Everyone seems to be talking about AI, it seems. But when you feel overwhelmed or uncertain about what the hell persons are talking about, don’t worry. I’ve got you.

I asked a few of the very best AI journalists within the business to share their top recommendations on how one can speak about AI with confidence. My colleagues and I spend our days obsessing over the tech, listening to AI folks after which translating what they are saying into clear, relatable language with essential context. I’d say we all know a thing or two about what we’re talking about.

Listed here are seven things to concentrate to when talking about AI. 

1. Don’t worry about sounding dumb

“The tech industry will not be great at explaining itself clearly, despite insisting that enormous language models will change the world. If you happen to’re struggling, you aren’t alone,” says Nitasha Tiku, the Washington Post’s tech culture reporter. It doesn’t help that conversations about AI are plagued by jargon, she adds. “Hallucination” is a elaborate way of claiming an AI system makes things up. And “prompt engineers” are only individuals who know how one can confer with the AI to get what they need.

Tiku recommends watching YouTube explainers on concepts and AI models. “Skip the AI influencers for the more subdued hosts, like Computerphile,” she says. “IBM Technology is great when you’re in search of something short and easy. There’s no channel geared toward casual observers, but it might help demystify the method.” 

And nonetheless you speak about AI, some people will grumble. “It sometimes appears like the world of AI has splintered into fandoms with everyone talking past one another, clinging to pet definitions and beliefs,” says Will Douglas Heaven, MIT Technology Review’s senior editor for AI. “Determine what AI means to you, and stick with it.”

2. Be specific about what form of AI you’re talking about

“‘AI’” is usually treated as one thing in public discourse, but AI is absolutely a group of 100 various things,” says Karen Hao, the Wall Street Journal’s China tech and society reporter (and the creator of The Algorithm!).

Hao says that it’s helpful to differentiate which function of AI you might be talking about so you possibly can have a more nuanced conversation: are you talking about natural-language processing and language models, or computer vision? Or different applications, akin to chatbots or cancer detection? If you happen to aren’t sure, listed below are some good definitions of assorted practical applications of artificial intelligence. 

Talking about “AI” as a singular thing obscures the truth of the tech, says Billy Perrigo, a staff reporter at Time. 

“There are different models that may do various things, that may respond otherwise to the identical prompts, and that every have their very own biases, too,” he says. 

3. Keep it real

“The 2 most significant questions for brand spanking new AI products and tools are simply: What does it do and the way does it do it?” says James Vincent, senior editor at The Verge. 

There may be a trend within the AI community at once to speak concerning the long-term risks and potential of AI. It’s easy to be distracted by hypothetical scenarios and picture what the technology could possibly do in the long run, but discussions about AI are frequently higher served by being pragmatic and specializing in the actual, not the what-ifs, Vincent adds. 

The tech sector also has an inclination to overstate the capabilities of their products. “Be skeptical; be cynical,” says Douglas Heaven.

This is very essential when talking about AGI, or artificial general intelligence, which is often used to mean software that’s as smart as an individual. (Whatever which means in itself.)

“If something feels like bad science fiction, possibly it’s,” he adds. 

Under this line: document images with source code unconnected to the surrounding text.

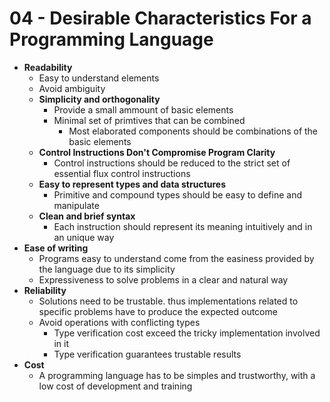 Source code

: # 04 - Desirable Characteristics For a Programming Language

* **Readability**
    * Easy to understand elements
    * Avoid ambiguity
    * **Simplicity and orthogonality**
        * Provide a small ammount of basic elements
        * Minimal set of primtives that can be combined
            * Most elaborated components should be combinations of the basic elements
    * **Control Instructions Don't Compromise Program Clarity**
        * Control instructions should be reduced to the strict set of essential flux control instructions
    * **Easy to represent types and data structures**
        * Primitive and compound types should be easy to define and manipulate
    * **Clean and brief syntax**
        * Each instruction should represent its meaning intuitively and in an unique way
* **Ease of writing**
    * Programs easy to understand come from the easiness provided by the language due to its simplicity
    * Expressiveness to solve problems in a clear and natural way
* **Reliability**
    * Solutions need to be trustable. thus implementations related to specific problems have to produce the expected outcome
    * Avoid operations with conflicting types
        * Type verification cost exceed the tricky implementation involved in it
        * Type verification guarantees trustable results
* **Cost**
    * A programming language has to be simples and trustworthy, with a low cost of development and training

4. Adjust your expectations

Language models that power AI chatbots akin to ChatGPT often “hallucinate,” or make things up. This may be annoying and surprising to people, however it’s an inherent a part of how they work, says Madhumita Murgia, artificial-intelligence editor on the Financial Times. 

It’s essential to do not forget that language models aren’t serps which are built to seek out and provides the “right” answers, and so they don’t have infinite knowledge. They’re predictive systems which are generating the more than likely words, given your query and all the pieces they’ve been trained on, Murgia adds. 

“This doesn’t mean that they will’t write anything original … but we must always all the time expect them to be inaccurate and fabricate facts. If we do this, then the errors matter less because our usage and their applications may be adjusted accordingly,” she says. 

5. Don’t anthropomorphize

AI chatbots have captured the general public’s imagination because they generate text that appears like something a human could have written, and so they give users the illusion they’re interacting with something aside from a pc program. But programs are the truth is all they’re.

It’s very essential not to anthropomorphize the technology, or attribute human characteristics to it, says Chloe Xiang, a reporter at Motherboard. “Don’t give it a [gendered] pronoun, [or] say that it might feel, think, consider, et cetera.”

Doing this helps feed into the misperception that AI systems are more capable and sentient than they’re. 

I’ve found it’s very easy to slide up with this, because our language has not caught up with ways to explain what AI systems are doing. When unsure, I replace “AI” with “computer program.” Suddenly you are feeling really silly saying a pc program told someone to divorce his wife! 

6. It’s all about power

While hype and nightmare scenarios may dominate news headlines, once you speak about AI it’s crucial to think concerning the role of power, says Khari Johnson, a senior staff author at Wired.

“Power is essential to raw ingredients for making AI, like compute and data; key to questioning ethical use of AI; and key to understanding who can afford to get a sophisticated degree in computer science and who’s within the room in the course of the AI model design process,” Johnson says. 

Hao agrees. She says it’s also helpful to have in mind that AI development could be very political and involves massive amounts of cash and lots of factions of researchers with competing interests: “Sometimes the conversation around AI is less concerning the technology and more concerning the people.”

7. Please, for the love of God, no robots

Don’t picture or describe AI as a scary robot or an all-knowing machine. “Keep in mind that AI is essentially computer programming by humans—combining big data sets with numerous compute power and intelligent algorithms,” says Sharon Goldman, a senior author at VentureBeat.

Deeper Learning

Catching bad content within the age of AI

Within the last 10 years, Big Tech has grow to be really good at some things: language, prediction, personalization, archiving, text parsing, and data crunching. But it surely’s still surprisingly bad at catching, labeling, and removing harmful content. One simply must recall the spread of conspiracy theories about elections and vaccines in the USA over the past two years to know the real-world damage this causes. The benefit of using generative AI could turbocharge the creation of more harmful online content. Individuals are already using AI language models to create fake news web sites. 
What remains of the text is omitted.